# Problem requirements
Copy every line of the records that includes the word "subsection".

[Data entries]

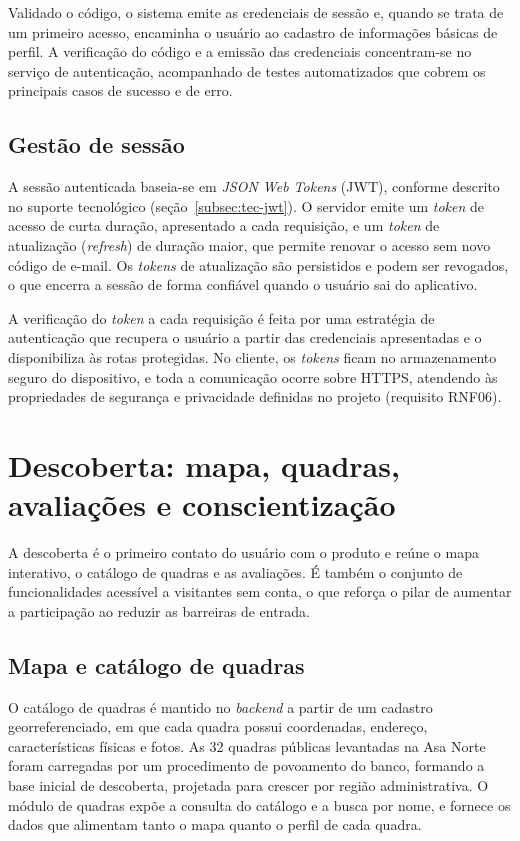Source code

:       Validado o código, o sistema emite as credenciais de sessão e, quando se trata de um primeiro acesso, encaminha o usuário ao cadastro de informações básicas de perfil. A verificação do código e a emissão das credenciais concentram-se no serviço de autenticação, acompanhado de testes automatizados que cobrem os principais casos de sucesso e de erro.

    \subsection{Gestão de sessão}
      A sessão autenticada baseia-se em \textit{JSON Web Tokens} (JWT), conforme descrito no suporte tecnológico (seção~\ref{subsec:tec-jwt}). O servidor emite um \textit{token} de acesso de curta duração, apresentado a cada requisição, e um \textit{token} de atualização (\textit{refresh}) de duração maior, que permite renovar o acesso sem novo código de e-mail. Os \textit{tokens} de atualização são persistidos e podem ser revogados, o que encerra a sessão de forma confiável quando o usuário sai do aplicativo.

      A verificação do \textit{token} a cada requisição é feita por uma estratégia de autenticação que recupera o usuário a partir das credenciais apresentadas e o disponibiliza às rotas protegidas. No cliente, os \textit{tokens} ficam no armazenamento seguro do dispositivo, e toda a comunicação ocorre sobre HTTPS, atendendo às propriedades de segurança e privacidade definidas no projeto (requisito RNF06).

\section{Descoberta: mapa, quadras, avaliações e conscientização}
  \label{sec:dev-descoberta}

    A descoberta é o primeiro contato do usuário com o produto e reúne o mapa interativo, o catálogo de quadras e as avaliações. É também o conjunto de funcionalidades acessível a visitantes sem conta, o que reforça o pilar de aumentar a participação ao reduzir as barreiras de entrada.

    \subsection{Mapa e catálogo de quadras}
      O catálogo de quadras é mantido no \textit{backend} a partir de um cadastro georreferenciado, em que cada quadra possui coordenadas, endereço, características físicas e fotos. As 32 quadras públicas levantadas na Asa Norte foram carregadas por um procedimento de povoamento do banco, formando a base inicial de descoberta, projetada para crescer por região administrativa. O módulo de quadras expõe a consulta do catálogo e a busca por nome, e fornece os dados que alimentam tanto o mapa quanto o perfil de cada quadra.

# Answer box
    \subsection{Gestão de sessão}
    \subsection{Mapa e catálogo de quadras}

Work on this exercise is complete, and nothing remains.